First take any \(\alpha_1,...,\alpha_{n+1}\in S\). We wish to show that the corresponding elements in \(S/P S\) are linearly dependent. They are linearly dependent over \(K\) and hence also over \(R\). Hence \(\alpha_1 \beta_1 + ... + \alpha_{n+1} \beta_{n+1} = 0\) for some \(\beta_1,...,\beta_{n+1} \in R\), not all zero. We shall show that not all the \(\beta_i\) lie in \(P\), so after reducing modulo \(P\) they do not all become zero. First we need the following generalization of a previous lemma:

Lemma: Let \(A,B\) be nonzero ideals in a Dedekind domain \(R\), with \(B \subset A\) and \(A \ne R\). Then there exists \(\gamma \in K\) with \(\gamma B \subset R, \gamma B \nsubset A\).

Proof: Recall there exists a nonzero ideal \(C\) such that \(B C\) is principal, say \(B C = \langle \alpha \rangle\). Then \(B C \nsubset \alpha A\). Fix any \(\beta \in C\) such that \(\beta B \nsubset \alpha A\) and set \(\gamma = \beta/\alpha\).∎

Apply the lemma with \(A = P\) and \(B=\langle \beta_1,...,\beta_{n+1}\rangle\), Thus \(S/P S\) is at most \(n\)-dimensional over \(R/P\).

To establish equality, let \(P\cap \mathbb{Z} = p\mathbb{Z}\) and consider all primes \(P_i\) lying over \(p\). We know \(S/P_i S\) is vector space over \(R/P_i\) of dimension \(n_i \le n\). We show equality holds for all \(i\) and in particular \(P_i = P\). Set \(e_i = e(P_i |p), f_i = f(P_i|p)\). Then from above \(\sum_i e_i f_i = m\) where \(m = [K:\mathbb{Q}]\).

Thus \(p R = \prod P_i^{e_i}\) hence \(p S = \prod (P_i S)^{e_i}\), whence

\[ \|p S\| = \prod \|P_i S\|^{e_i} = \prod \|P_i\|^{n_i e_i} =\prod (p^{f_i})^{n_i e_i} \]

Also we have \(\|p S\| = p^{m n}\) so \(m n = \sum_i f_i n_i e_i\). Since all \(n_i \le n\) and \(\sum_i e_i f_i = m\) and we have \(n = n_i\) for all \(i\).∎

Proof of first theorem, general case: We have \(P S = \prod Q_i^{e_i}\), hence

\[ \|P S\| = \prod \|Q_i\|^{e_i} = \prod \|P\|^{f_i e_i} \]
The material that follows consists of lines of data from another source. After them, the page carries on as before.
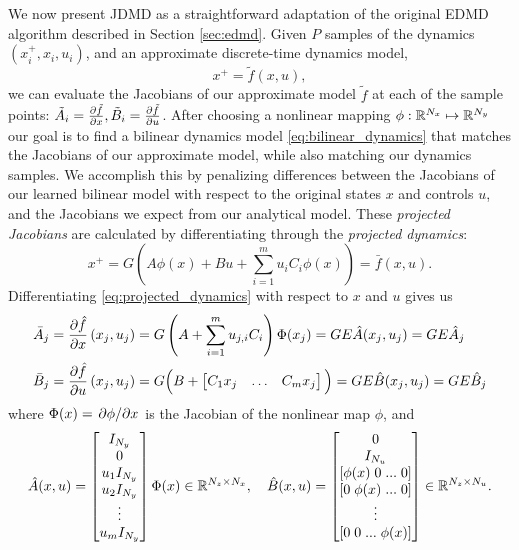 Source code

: \documentclass[../root.tex]{subfiles}
\begin{document}
We now present JDMD as a straightforward adaptation of the original EDMD algorithm described
in Section \ref{sec:edmd}. Given $P$ samples of the dynamics $(x_i^+, x_i, u_i)$, and an
approximate discrete-time dynamics model,
\begin{equation}
  x^+ = \tilde{f}(x,u),
\end{equation}
we can evaluate the Jacobians of our approximate model $\tilde{f}$ at each of the sample
points: $\tilde{A}_i = \pdv{\tilde{f}}{x}, \tilde{B}_i = \pdv{\tilde{f}}{u}$. After
choosing a nonlinear mapping $\phi : \mathbb{R}^{N_x} \mapsto \mathbb{R}^{N_y}$ our goal is to find a
bilinear dynamics model \eqref{eq:bilinear_dynamics} that matches the Jacobians of our
approximate model, while also matching our dynamics samples. We accomplish this by 
penalizing differences between the Jacobians of our learned bilinear model with respect to 
the original states $x$ and controls $u$, and the Jacobians we expect from our analytical 
model. These \textit{projected Jacobians} are calculated by differentiating through the 
\textit{projected dynamics}:
\begin{equation} \label{eq:projected_dynamics}
  x^+ = G \left( A \phi(x) + B u + \sum_{i=1}^m u_i C_i \phi(x) \right)  = \bar{f}(x,u).
\end{equation}
Differentiating \eqref{eq:projected_dynamics} with respect to $x$ and $u$ gives us
\begin{subequations} \label{eq:projected_jacobians}
  \begin{align}
    \bar{A}_j &= \pdv{\hat{f}}{x}\left(x_j,u_j\right) 
    = G \left(A + \sum_{i=1}^m u_{j,i} C_i \right) \Phi(x_j)
    = G E \hat{A}(x_j,u_j) = G E \hat{A}_j \\
    \bar{B}_j &= \pdv{\hat{f}}{u}\left(x_j,u_j\right) 
    = G \Big(B + \begin{bmatrix} C_1 x_j & \dots & C_m x_j \end{bmatrix} \Big)
    = G E \hat{B}(x_j,u_j) = G E \hat{B}_j
  \end{align}
\end{subequations}
where $\Phi(x) = \pdv*{\phi}{x}$ is the Jacobian of the nonlinear map $\phi$, and
\begin{equation}
  \hat{A}(x,u) =  \begin{bmatrix} 
    I_{N_y} \\ 0 \\ u_1 I_{N_y} \\ u_2 I_{N_y} \\ \vdots \\ u_m I_{N_y} 
  \end{bmatrix} \Phi(x) \in \mathbb{R}^{N_z \times N_x}, \quad
  \hat{B}(x,u) = \begin{bmatrix} 
    0 \\ 
    I_{N_u} \\ 
    [\phi(x) \; 0 \; ... \; 0] \\
    [0 \; \phi(x) \; ... \; 0] \\
    \vdots \\
    [0 \; 0 \; ... \; \phi(x)] \\
  \end{bmatrix} \in \mathbb{R}^{N_z \times N_u}.
\end{equation}
\end{document}
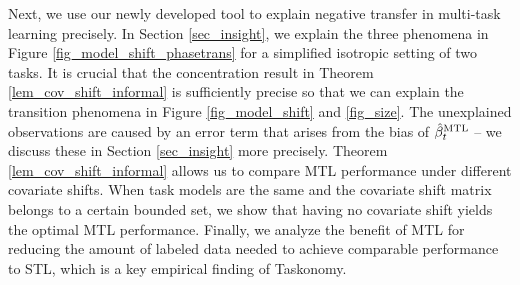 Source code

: 
Next, we use our newly developed tool to explain negative transfer in multi-task learning precisely.
In Section \ref{sec_insight}, we explain the three phenomena in Figure \ref{fig_model_shift_phasetrans} for a simplified isotropic setting of two tasks.
It is crucial that the concentration result in Theorem \ref{lem_cov_shift_informal} is sufficiently precise so that we can explain the transition phenomena in Figure \ref{fig_model_shift} and \ref{fig_size}.
The unexplained observations are caused by an error term that arises from the bias of $\hat{\beta}_t^{\text{MTL}}$ -- we discuss these in Section \ref{sec_insight} more precisely.
Theorem \ref{lem_cov_shift_informal} allows us to compare MTL performance under different covariate shifts.
When task models are the same and the covariate shift matrix belongs to a certain bounded set, we show that having no covariate shift yields the optimal MTL performance.
Finally, we analyze the benefit of MTL for reducing the amount of labeled data needed to achieve comparable performance to STL, which is a key empirical finding of Taskonomy.

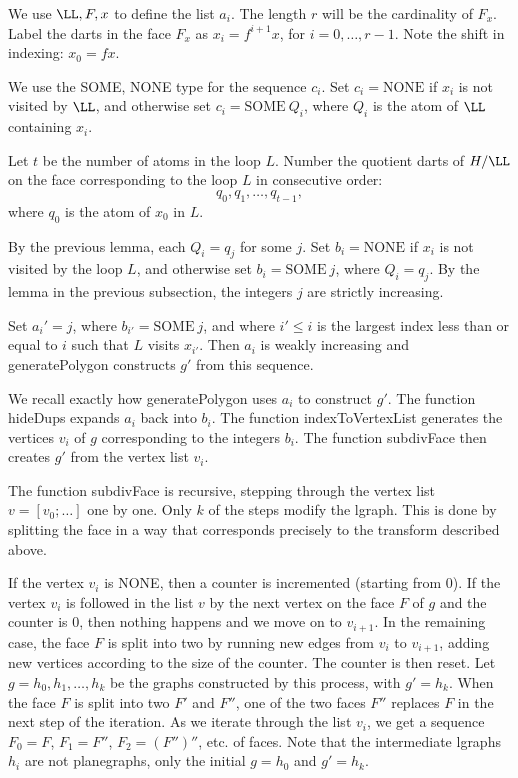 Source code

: We use $\LL,F,x$ to define the list $a_i$.  The length $r$ will be the
cardinality of $F_x$.  Label the darts in the face $F_x$ as $x_i =
f^{i+1} x$, for $i=0,\ldots,r-1$.  Note the shift in indexing: $x_0 =
f x$.

We use the SOME, NONE type for the sequence $c_i$.
Set $c_i = \text{NONE}$
if $x_i$ is not visited by  $\LL$, and otherwise set 
$c_i = \text{SOME}~Q_i$,
where $Q_i$ is the atom of $\LL$ containing $x_i$.  

Let $t$ be the number of atoms in the loop $L$.  Number the quotient
darts of $H/\LL$ on the face corresponding to the loop $L$ in
consecutive order:
\[
q_0,q_1,\ldots,q_{t-1},
\]
where $q_0$ is the atom of $x_0$ in $L$.

By the previous lemma, each $Q_i = q_j$ for some $j$.
Set $b_i = \text{NONE}$
if $x_i$ is not visited by the loop $L$, and otherwise set 
$b_i = \text{SOME}~j$,
where $Q_i = q_j$.
By the  lemma in the previous subsection, 
the integers $j$ are strictly increasing.

Set $a_i' = j$, where $b_{i'} = \text{SOME}~j$, and
where $i'\le i$ is the largest index less than or equal to $i$ such
that $L$ visits $x_{i'}$.  Then $a_i$ is weakly increasing and
generatePolygon constructs $g'$ from this sequence.

We recall exactly how generatePolygon uses $a_i$ to construct
$g'$.  The function hideDups expands $a_i$ back into $b_i$.
The function indexToVertexList generates the
vertices $v_i$ of $g$ corresponding to the integers $b_i$.
The function subdivFace then creates $g'$ from the vertex list $v_i$.

The function subdivFace is recursive, stepping through the vertex list
$v=[v_0;\ldots]$ one by one.  Only $k$ of the steps modify the lgraph.
This is done by splitting the face in a way that corresponds precisely
to the transform described above.

If the vertex $v_i$ is NONE, then a counter is incremented (starting
from 0).  If the vertex $v_i$ is followed in the list $v$ by the next
vertex on the face $F$ of $g$ and the counter is $0$, then nothing
happens and we move on to $v_{i+1}$.  In the remaining case, the face
$F$ is split into two by running new edges from $v_i$ to $v_{i+1}$,
adding new vertices according to the size of the counter.  The counter
is then reset.  Let $g=h_0,h_1,\ldots,h_k$ be the graphs constructed
by this process, with $g' = h_k$.  When the face $F$ is split into two
$F'$ and $F''$, one of the two faces $F''$ replaces $F$ in the next
step of the iteration.  As we iterate through the list $v_i$, we get a
sequence $F_0=F$, $F_1 =F''$, $F_2 = (F'')''$, etc.  of faces.  Note
that the intermediate lgraphs $h_i$ are not planegraphs, only the
initial $g=h_0$ and $g'=h_k$.

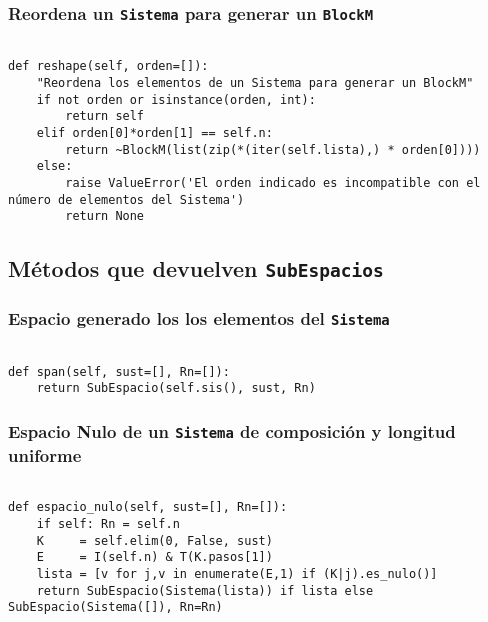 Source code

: \documentclass[11pt]{report}
\begin{document}
\subsubsection{Reordena un \texttt{Sistema} para generar un \texttt{BlockM}}
\label{sec:org1ed963f}
\begin{verbatim}
   
def reshape(self, orden=[]):
    "Reordena los elementos de un Sistema para generar un BlockM"
    if not orden or isinstance(orden, int):
        return self
    elif orden[0]*orden[1] == self.n:
        return ~BlockM(list(zip(*(iter(self.lista),) * orden[0])))
    else:
        raise ValueError('El orden indicado es incompatible con el número de elementos del Sistema')
        return None

\end{verbatim}

\subsection{Métodos que devuelven \texttt{SubEspacios}}
\label{sec:orgb1d9582}
\subsubsection{Espacio generado los los elementos del \texttt{Sistema}}
\label{sec:org69687df}

\begin{verbatim}

def span(self, sust=[], Rn=[]):
    return SubEspacio(self.sis(), sust, Rn)

\end{verbatim}

\subsubsection{Espacio Nulo de un \texttt{Sistema} de composición y longitud uniforme}
\label{sec:org88c6752}

\begin{verbatim}

def espacio_nulo(self, sust=[], Rn=[]):
    if self: Rn = self.n
    K     = self.elim(0, False, sust)
    E     = I(self.n) & T(K.pasos[1])
    lista = [v for j,v in enumerate(E,1) if (K|j).es_nulo()]
    return SubEspacio(Sistema(lista)) if lista else SubEspacio(Sistema([]), Rn=Rn)

\end{verbatim}
\end{document}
by (1) and the definition of \(f_i\). By (2) we have \(\|P S\| = \|P\|^n\). Thus \(n = \sum_i e_i f_i\).∎

Proof of (3): Extend \(K\) to a normal extension \(M\) of \(\mathbb{Q}\) and let \(T = \mathbb{A} \cap M\). For each embedding \(\sigma\) of \(K\) in \(\mathbb{C}\) we have \(\|\sigma(\alpha)T\| = \|\alpha T\|\). This is because \(\sigma(T) = T\) when extended to an automorphism of \(M\). Set \(N = N^K(\alpha)\). Then by (1) we have

\[ \|N T\| = \prod_\sigma \|\sigma (\alpha)T\| = \|\alpha T\|^n \]

Clearly \(\|N T\| = |N|^{m n}\) where \(m = [M:K]\) and by (2) we have \(\|\alpha T\| = \|\alpha R\|^m\). Thus \(\|\alpha R\| = |N|\).∎

Example: We can use these theorems to show that \(\langle 1-\omega \rangle\) is prime in \(\mathbb{Z}[\omega]\) where \(\omega = e^{2 \pi i /m }, m = p^r\): since \(\langle 1-\omega\rangle^n = p \mathbb{Z}[\omega]\) where \(n=\phi(m)\), any further splitting of \(\langle 1-\omega\rangle\) into primes would contradict the first theorem since \(\mathbb{Q}[\omega]:\mathbb{Q} = n\).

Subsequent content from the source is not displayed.